Stored data:
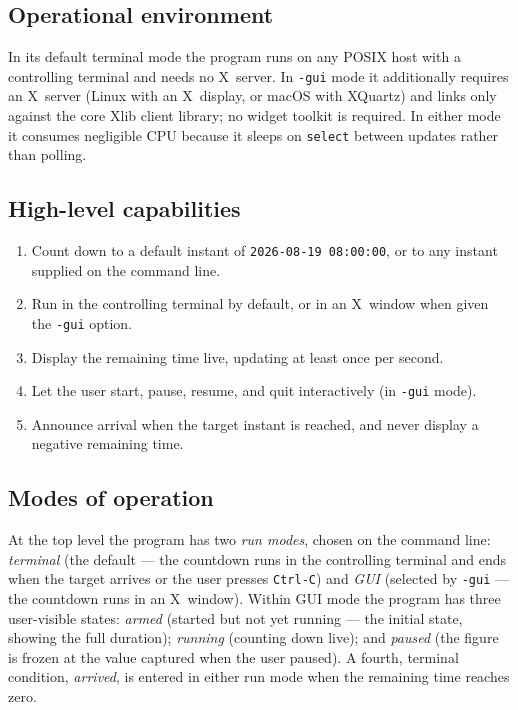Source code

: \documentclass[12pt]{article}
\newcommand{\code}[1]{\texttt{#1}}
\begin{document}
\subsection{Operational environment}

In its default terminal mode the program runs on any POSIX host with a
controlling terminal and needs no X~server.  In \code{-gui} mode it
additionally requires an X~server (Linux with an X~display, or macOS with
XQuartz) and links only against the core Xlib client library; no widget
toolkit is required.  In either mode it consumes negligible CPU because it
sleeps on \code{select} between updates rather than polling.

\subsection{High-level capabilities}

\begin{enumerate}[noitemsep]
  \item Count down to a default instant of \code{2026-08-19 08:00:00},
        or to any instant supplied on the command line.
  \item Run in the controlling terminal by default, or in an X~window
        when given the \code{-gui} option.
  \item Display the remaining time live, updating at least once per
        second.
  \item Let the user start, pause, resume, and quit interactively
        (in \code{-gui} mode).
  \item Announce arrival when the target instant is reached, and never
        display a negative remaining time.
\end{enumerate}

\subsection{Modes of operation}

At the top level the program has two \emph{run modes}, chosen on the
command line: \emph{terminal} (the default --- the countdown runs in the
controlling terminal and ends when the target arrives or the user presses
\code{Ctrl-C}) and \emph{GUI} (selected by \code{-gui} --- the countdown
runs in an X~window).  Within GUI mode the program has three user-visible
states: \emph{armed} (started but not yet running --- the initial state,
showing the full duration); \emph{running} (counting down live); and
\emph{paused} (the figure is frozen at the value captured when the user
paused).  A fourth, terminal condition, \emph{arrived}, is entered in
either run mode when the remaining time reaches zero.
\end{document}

**TASK OBJECTIVE**
Please repeat each record exactly and keep every picture out of the copy.

**ANSWER SECTION**
Source code

: \documentclass[12pt]{article}
\newcommand{\code}[1]{\texttt{#1}}
\begin{document}
\subsection{Operational environment}

In its default terminal mode the program runs on any POSIX host with a
controlling terminal and needs no X~server.  In \code{-gui} mode it
additionally requires an X~server (Linux with an X~display, or macOS with
XQuartz) and links only against the core Xlib client library; no widget
toolkit is required.  In either mode it consumes negligible CPU because it
sleeps on \code{select} between updates rather than polling.

\subsection{High-level capabilities}

\begin{enumerate}[noitemsep]
  \item Count down to a default instant of \code{2026-08-19 08:00:00},
        or to any instant supplied on the command line.
  \item Run in the controlling terminal by default, or in an X~window
        when given the \code{-gui} option.
  \item Display the remaining time live, updating at least once per
        second.
  \item Let the user start, pause, resume, and quit interactively
        (in \code{-gui} mode).
  \item Announce arrival when the target instant is reached, and never
        display a negative remaining time.
\end{enumerate}

\subsection{Modes of operation}

At the top level the program has two \emph{run modes}, chosen on the
command line: \emph{terminal} (the default --- the countdown runs in the
controlling terminal and ends when the target arrives or the user presses
\code{Ctrl-C}) and \emph{GUI} (selected by \code{-gui} --- the countdown
runs in an X~window).  Within GUI mode the program has three user-visible
states: \emph{armed} (started but not yet running --- the initial state,
showing the full duration); \emph{running} (counting down live); and
\emph{paused} (the figure is frozen at the value captured when the user
paused).  A fourth, terminal condition, \emph{arrived}, is entered in
either run mode when the remaining time reaches zero.
\end{document}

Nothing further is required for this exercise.